Отвада закипал — побагровел, задышал, челюсти сжал так, что скулы заходили — и не был бы годами умудрён, да головой сед, уже бросился бы в драку за своего. Но через силу, через злость перебросился со Стюженем непонимающим взглядом: а эти двое тут откуда? Старый ворожец усмехнулся, кивнул вверх, закатил глаза к своду и беззвучно, одними губами прошептал «голуби». Долетели-таки.
— Думай, что несёшь, толстопузый, — князь смерил всех троих холодным взглядом.
— Вор, предатель и душегуб за мой стол не сядет! И пока я здесь хозяин, будет по-моему, хоть ты и князь.
— Знаешь про Безрода то, чего не знаю я? — Отвада медленно подошёл, ядовито улыбнулся, и поднёс лицо к лицу норовистого боярина, аж красные прожилки в белках углядел, все до единого. — Не поделишься?
— Продал всю заставу на Скалистом полуночнику, — Косоворот не отвернул, «понёсся» навстречу Отваде, сам сдал вперед, и теперь между носами великовозрастных задир не прошёл бы даже детский мизинец, — украл золото у хорошего человека, убивал, не чинясь, без суда и приговора, продался Злобогу!
— И ведь знаешь, пёс шелудивый, что всё ложь, — Отвада по-ребячески цыкнул, едва не боднул строптивца носом, и Косоворот на мгновение дрогнул — веки дернулись.
— Падали за моим столом не будет! И не дави, не у себя дома!

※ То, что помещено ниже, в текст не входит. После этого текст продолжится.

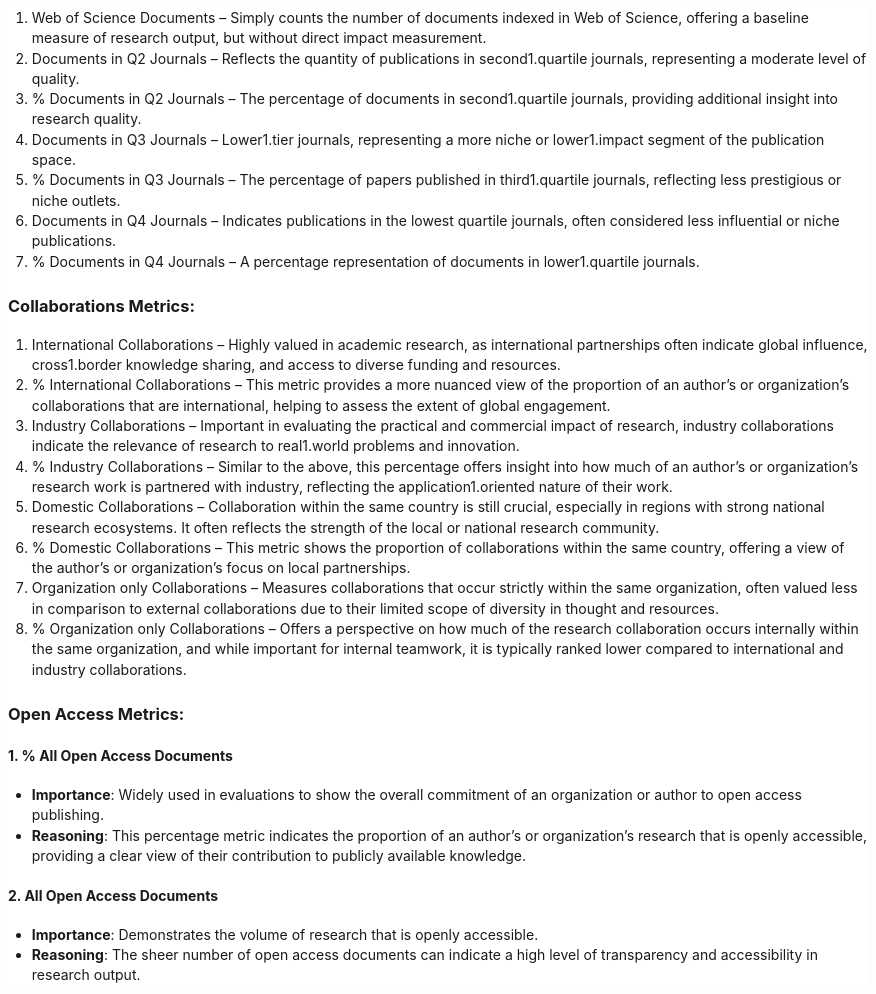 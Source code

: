  1. Web of Science Documents – Simply counts the number of documents indexed in Web of Science, offering a baseline measure of research output, but without direct impact measurement.
 1. Documents in Q2 Journals – Reflects the quantity of publications in second1.quartile journals, representing a moderate level of quality.
 1. % Documents in Q2 Journals – The percentage of documents in second1.quartile journals, providing additional insight into research quality.
 1. Documents in Q3 Journals – Lower1.tier journals, representing a more niche or lower1.impact segment of the publication space.
 1. % Documents in Q3 Journals – The percentage of papers published in third1.quartile journals, reflecting less prestigious or niche outlets.
 1. Documents in Q4 Journals – Indicates publications in the lowest quartile journals, often considered less influential or niche publications.
 1. % Documents in Q4 Journals – A percentage representation of documents in lower1.quartile journals.

### Collaborations Metrics:

 1. International Collaborations – Highly valued in academic research, as international partnerships often indicate global influence, cross1.border knowledge sharing, and access to diverse funding and resources.
 1. % International Collaborations – This metric provides a more nuanced view of the proportion of an author’s or organization’s collaborations that are international, helping to assess the extent of global engagement.
 1. Industry Collaborations – Important in evaluating the practical and commercial impact of research, industry collaborations indicate the relevance of research to real1.world problems and innovation.
 1. % Industry Collaborations – Similar to the above, this percentage offers insight into how much of an author’s or organization’s research work is partnered with industry, reflecting the application1.oriented nature of their work.
 1. Domestic Collaborations – Collaboration within the same country is still crucial, especially in regions with strong national research ecosystems. It often reflects the strength of the local or national research community.
 1. % Domestic Collaborations – This metric shows the proportion of collaborations within the same country, offering a view of the author’s or organization’s focus on local partnerships.
 1. Organization only Collaborations – Measures collaborations that occur strictly within the same organization, often valued less in comparison to external collaborations due to their limited scope of diversity in thought and resources.
 1. % Organization only Collaborations – Offers a perspective on how much of the research collaboration occurs internally within the same organization, and while important for internal teamwork, it is typically ranked lower compared to international and industry collaborations.

 ### Open Access Metrics:

#### 1. **% All Open Access Documents**
- **Importance**: Widely used in evaluations to show the overall commitment of an organization or author to open access publishing.
- **Reasoning**: This percentage metric indicates the proportion of an author’s or organization’s research that is openly accessible, providing a clear view of their contribution to publicly available knowledge.

#### 2. **All Open Access Documents**
- **Importance**: Demonstrates the volume of research that is openly accessible.
- **Reasoning**: The sheer number of open access documents can indicate a high level of transparency and accessibility in research output.
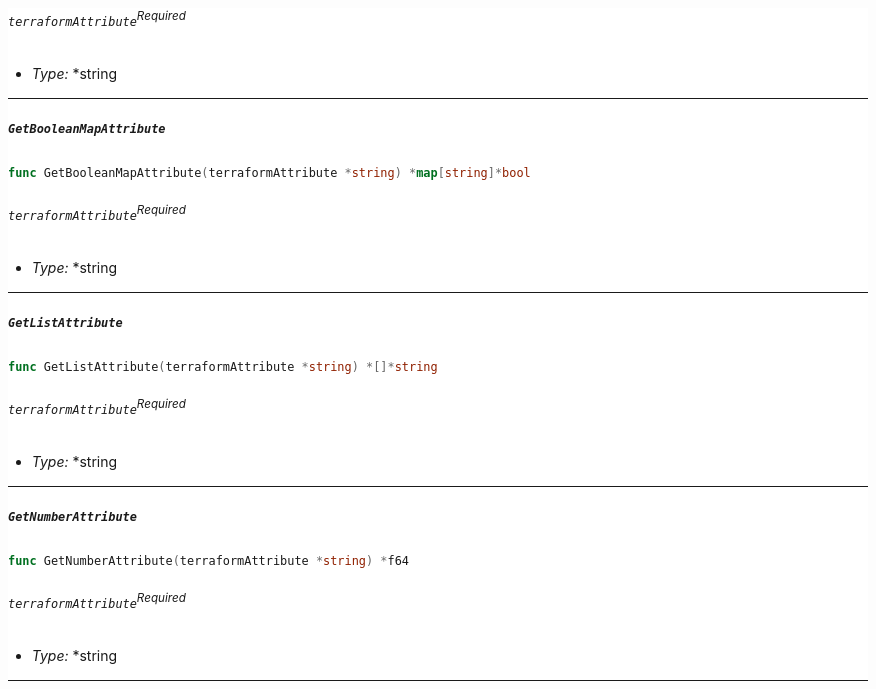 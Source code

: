 ###### `terraformAttribute`<sup>Required</sup> <a name="terraformAttribute" id="@cdktf/provider-opentelekomcloud.ecsInstanceV1.EcsInstanceV1.getBooleanAttribute.parameter.terraformAttribute"></a>

- *Type:* *string

---

##### `GetBooleanMapAttribute` <a name="GetBooleanMapAttribute" id="@cdktf/provider-opentelekomcloud.ecsInstanceV1.EcsInstanceV1.getBooleanMapAttribute"></a>

```go
func GetBooleanMapAttribute(terraformAttribute *string) *map[string]*bool
```

###### `terraformAttribute`<sup>Required</sup> <a name="terraformAttribute" id="@cdktf/provider-opentelekomcloud.ecsInstanceV1.EcsInstanceV1.getBooleanMapAttribute.parameter.terraformAttribute"></a>

- *Type:* *string

---

##### `GetListAttribute` <a name="GetListAttribute" id="@cdktf/provider-opentelekomcloud.ecsInstanceV1.EcsInstanceV1.getListAttribute"></a>

```go
func GetListAttribute(terraformAttribute *string) *[]*string
```

###### `terraformAttribute`<sup>Required</sup> <a name="terraformAttribute" id="@cdktf/provider-opentelekomcloud.ecsInstanceV1.EcsInstanceV1.getListAttribute.parameter.terraformAttribute"></a>

- *Type:* *string

---

##### `GetNumberAttribute` <a name="GetNumberAttribute" id="@cdktf/provider-opentelekomcloud.ecsInstanceV1.EcsInstanceV1.getNumberAttribute"></a>

```go
func GetNumberAttribute(terraformAttribute *string) *f64
```

###### `terraformAttribute`<sup>Required</sup> <a name="terraformAttribute" id="@cdktf/provider-opentelekomcloud.ecsInstanceV1.EcsInstanceV1.getNumberAttribute.parameter.terraformAttribute"></a>

- *Type:* *string

--- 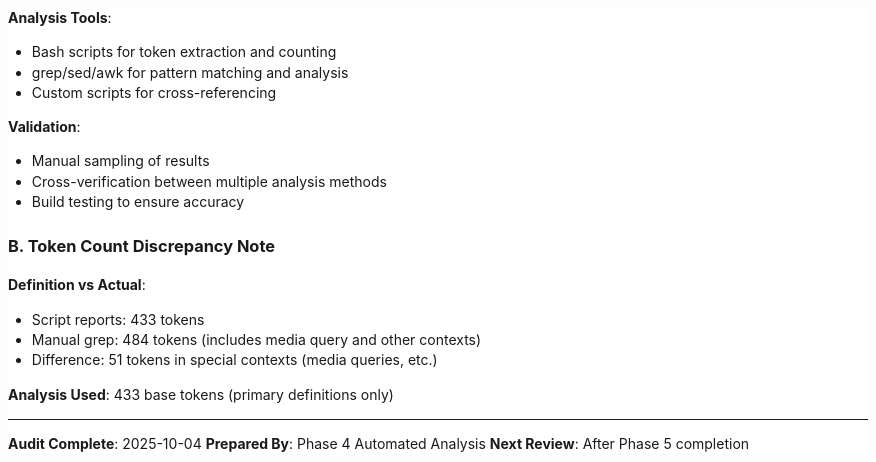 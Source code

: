 **Analysis Tools**:
- Bash scripts for token extraction and counting
- grep/sed/awk for pattern matching and analysis
- Custom scripts for cross-referencing

**Validation**:
- Manual sampling of results
- Cross-verification between multiple analysis methods
- Build testing to ensure accuracy

### B. Token Count Discrepancy Note

**Definition vs Actual**:
- Script reports: 433 tokens
- Manual grep: 484 tokens (includes media query and other contexts)
- Difference: 51 tokens in special contexts (media queries, etc.)

**Analysis Used**: 433 base tokens (primary definitions only)

---

**Audit Complete**: 2025-10-04
**Prepared By**: Phase 4 Automated Analysis
**Next Review**: After Phase 5 completion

Стюжень едва заметно покачал головой, и князь, холодно улыбнувшись, отступил на шаг. Косоворот повернулся к Безроду и прошипел:
— Благодари Отваду. Вышвырнул бы за порог. Да что порог — на перестрел не подпустил бы. Ходи потом, гляди, не занялась ли плесень.
Сивый усмехнулся, медленно опустил глаза — до того свод разглядывал, красота неописуемая — поймал взгляд хозяина и накрепко увязал со своим, ни разорвать, ни голову отвернуть. Вот ты Косоворот, здоровенный, грудь, как бочка, пузо, как большая бочка, сердце размером с ведро, а чувствуешь себя ровно тощий заморыш, выпертый злыми родичами на зимнюю стужу — ни тебе крыши над головой, ни одежды, ни жирка на теле, от мороза отгородиться, и нет для тебя завтра — или зима прикончит, или волки, или душегуб мимохожий. И орать хочется: «Уйди, уйди, сволочь, оставь меня!», а не орётся, ровно язык к гортани примёрз.
— Дружище, очнись!
А потом находишь себя в руках соседей — трясут, орут, в себя возвращают.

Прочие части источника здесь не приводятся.